Exercise description ▸
Pictures excluded, return the lines below from the first through the line holding "a web app:</span></span>".

Supplied records ▸

_ _ _ _ _

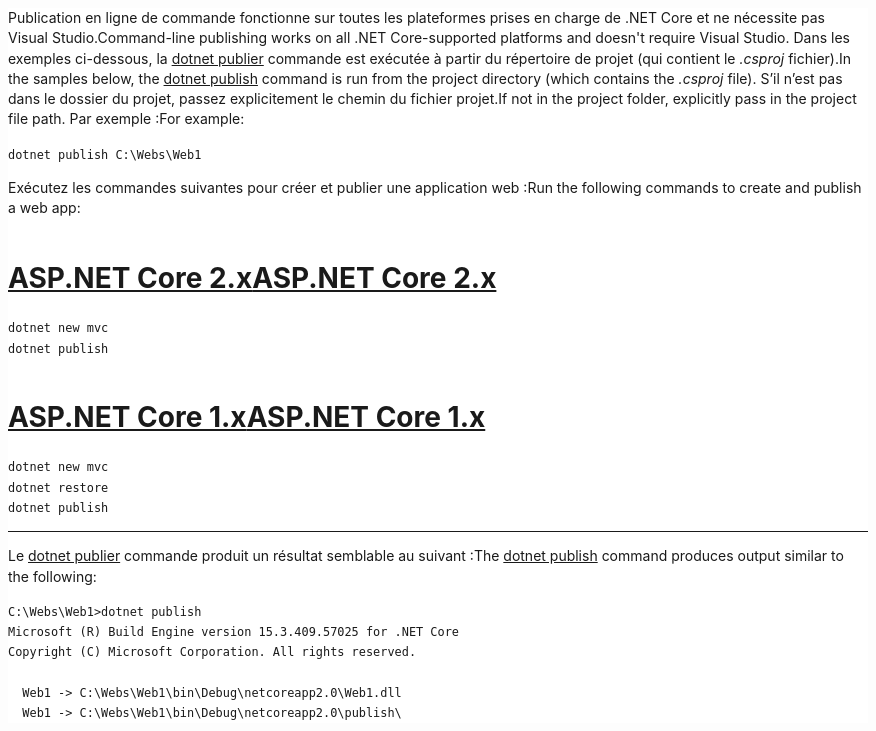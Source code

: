 <span data-ttu-id="0cd8f-148">Publication en ligne de commande fonctionne sur toutes les plateformes prises en charge de .NET Core et ne nécessite pas Visual Studio.</span><span class="sxs-lookup"><span data-stu-id="0cd8f-148">Command-line publishing works on all .NET Core-supported platforms and doesn't require Visual Studio.</span></span> <span data-ttu-id="0cd8f-149">Dans les exemples ci-dessous, la [dotnet publier](/dotnet/core/tools/dotnet-publish) commande est exécutée à partir du répertoire de projet (qui contient le *.csproj* fichier).</span><span class="sxs-lookup"><span data-stu-id="0cd8f-149">In the samples below, the [dotnet publish](/dotnet/core/tools/dotnet-publish) command is run from the project directory (which contains the *.csproj* file).</span></span> <span data-ttu-id="0cd8f-150">S’il n’est pas dans le dossier du projet, passez explicitement le chemin du fichier projet.</span><span class="sxs-lookup"><span data-stu-id="0cd8f-150">If not in the project folder, explicitly pass in the project file path.</span></span> <span data-ttu-id="0cd8f-151">Par exemple :</span><span class="sxs-lookup"><span data-stu-id="0cd8f-151">For example:</span></span>

```console
dotnet publish C:\Webs\Web1
```

<span data-ttu-id="0cd8f-152">Exécutez les commandes suivantes pour créer et publier une application web :</span><span class="sxs-lookup"><span data-stu-id="0cd8f-152">Run the following commands to create and publish a web app:</span></span>

# <a name="aspnet-core-2xtabaspnetcore2x"></a>[<span data-ttu-id="0cd8f-153">ASP.NET Core 2.x</span><span class="sxs-lookup"><span data-stu-id="0cd8f-153">ASP.NET Core 2.x</span></span>](#tab/aspnetcore2x)

```console
dotnet new mvc
dotnet publish
```

# <a name="aspnet-core-1xtabaspnetcore1x"></a>[<span data-ttu-id="0cd8f-154">ASP.NET Core 1.x</span><span class="sxs-lookup"><span data-stu-id="0cd8f-154">ASP.NET Core 1.x</span></span>](#tab/aspnetcore1x)

```console
dotnet new mvc
dotnet restore
dotnet publish
```

---

<span data-ttu-id="0cd8f-155">Le [dotnet publier](/dotnet/core/tools/dotnet-publish) commande produit un résultat semblable au suivant :</span><span class="sxs-lookup"><span data-stu-id="0cd8f-155">The [dotnet publish](/dotnet/core/tools/dotnet-publish) command produces output similar to the following:</span></span>

```console
C:\Webs\Web1>dotnet publish
Microsoft (R) Build Engine version 15.3.409.57025 for .NET Core
Copyright (C) Microsoft Corporation. All rights reserved.

  Web1 -> C:\Webs\Web1\bin\Debug\netcoreapp2.0\Web1.dll
  Web1 -> C:\Webs\Web1\bin\Debug\netcoreapp2.0\publish\
```
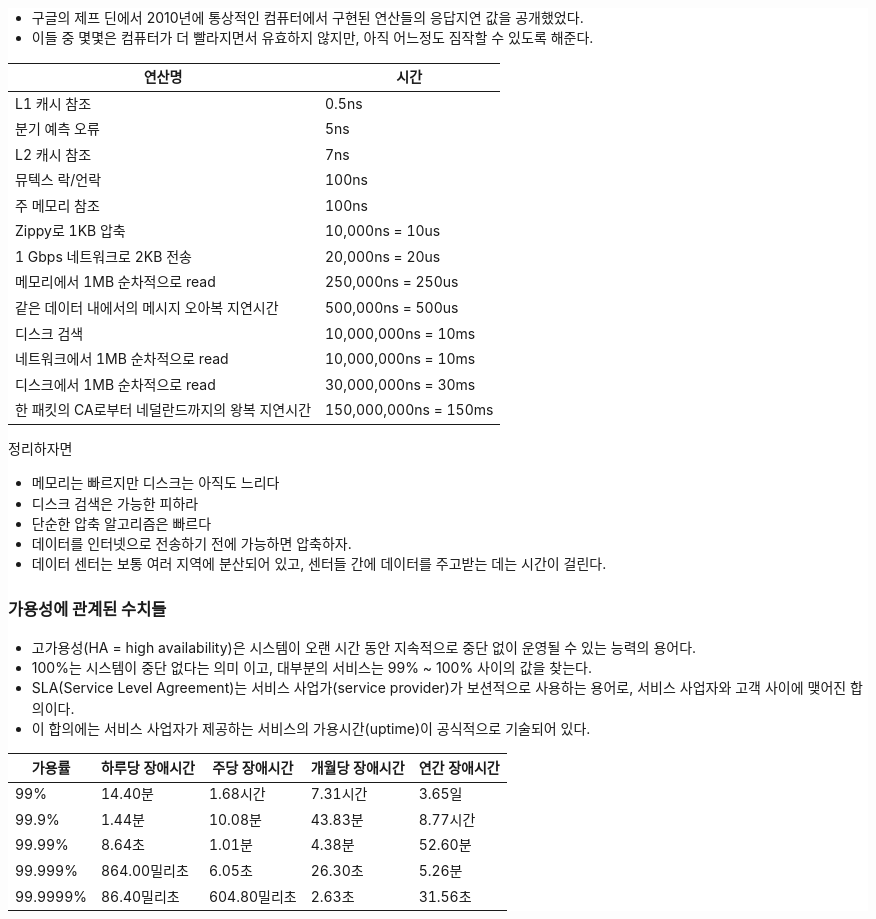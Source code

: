- 구글의 제프 딘에서 2010년에 통상적인 컴퓨터에서 구현된 연산들의 응답지연 값을 공개했었다.
- 이들 중 몇몇은 컴퓨터가 더 빨라지면서 유효하지 않지만, 아직 어느정도 짐작할 수 있도록 해준다. 

| 연산명 | 시간 |
| --- | --- |
| L1 캐시 참조 | 0.5ns |
| 분기 예측 오류 | 5ns |
| L2 캐시 참조 | 7ns |
| 뮤텍스 락/언락 | 100ns |
| 주 메모리 참조 | 100ns |
| Zippy로 1KB 압축 | 10,000ns = 10us |
| 1 Gbps 네트워크로 2KB 전송 | 20,000ns = 20us |
| 메모리에서 1MB 순차적으로 read | 250,000ns = 250us |
| 같은 데이터 내에서의 메시지 오아복 지연시간 | 500,000ns = 500us |
| 디스크 검색 | 10,000,000ns = 10ms |
| 네트워크에서 1MB 순차적으로 read | 10,000,000ns = 10ms |
| 디스크에서 1MB 순차적으로 read | 30,000,000ns = 30ms |
| 한 패킷의 CA로부터 네덜란드까지의 왕복 지연시간 | 150,000,000ns = 150ms |

정리하자면
- 메모리는 빠르지만 디스크는 아직도 느리다
- 디스크 검색은 가능한 피하라
- 단순한 압축 알고리즘은 빠르다
- 데이터를 인터넷으로 전송하기 전에 가능하면 압축하자.
- 데이터 센터는 보통 여러 지역에 분산되어 있고, 센터들 간에 데이터를 주고받는 데는 시간이 걸린다.

### 가용성에 관계된 수치들 
- 고가용성(HA = high availability)은 시스템이 오랜 시간 동안 지속적으로 중단 없이 운영될 수 있는 능력의 용어다. 
- 100%는 시스템이 중단 없다는 의미 이고, 대부분의 서비스는 99%  ~ 100% 사이의 값을 찾는다.
- SLA(Service Level Agreement)는 서비스 사업가(service provider)가 보션적으로 사용하는 용어로, 서비스 사업자와 고객 사이에 맺어진 합의이다.
- 이 합의에는 서비스 사업자가 제공하는 서비스의 가용시간(uptime)이 공식적으로 기술되어 있다. 

| 가용률 | 하루당 장애시간 | 주당 장애시간 | 개월당 장애시간 | 연간 장애시간 |
| --- | --- | --- | ---| --- |
| 99% | 14.40분 | 1.68시간 | 7.31시간 | 3.65일 |
| 99.9% | 1.44분 | 10.08분 | 43.83분 | 8.77시간 |
| 99.99% | 8.64초 | 1.01분 | 4.38분 | 52.60분 |
| 99.999% | 864.00밀리초 | 6.05초 | 26.30초 | 5.26분 |
| 99.9999% | 86.40밀리초 | 604.80밀리초 | 2.63초 | 31.56초 |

_ _ _ _ _

Solution to the problem ▸
Source code

: <span data-ttu-id="0cd8f-148">Publication en ligne de commande fonctionne sur toutes les plateformes prises en charge de .NET Core et ne nécessite pas Visual Studio.</span><span class="sxs-lookup"><span data-stu-id="0cd8f-148">Command-line publishing works on all .NET Core-supported platforms and doesn't require Visual Studio.</span></span> <span data-ttu-id="0cd8f-149">Dans les exemples ci-dessous, la [dotnet publier](/dotnet/core/tools/dotnet-publish) commande est exécutée à partir du répertoire de projet (qui contient le *.csproj* fichier).</span><span class="sxs-lookup"><span data-stu-id="0cd8f-149">In the samples below, the [dotnet publish](/dotnet/core/tools/dotnet-publish) command is run from the project directory (which contains the *.csproj* file).</span></span> <span data-ttu-id="0cd8f-150">S’il n’est pas dans le dossier du projet, passez explicitement le chemin du fichier projet.</span><span class="sxs-lookup"><span data-stu-id="0cd8f-150">If not in the project folder, explicitly pass in the project file path.</span></span> <span data-ttu-id="0cd8f-151">Par exemple :</span><span class="sxs-lookup"><span data-stu-id="0cd8f-151">For example:</span></span>

```console
dotnet publish C:\Webs\Web1
```

<span data-ttu-id="0cd8f-152">Exécutez les commandes suivantes pour créer et publier une application web :</span><span class="sxs-lookup"><span data-stu-id="0cd8f-152">Run the following commands to create and publish a web app:</span></span>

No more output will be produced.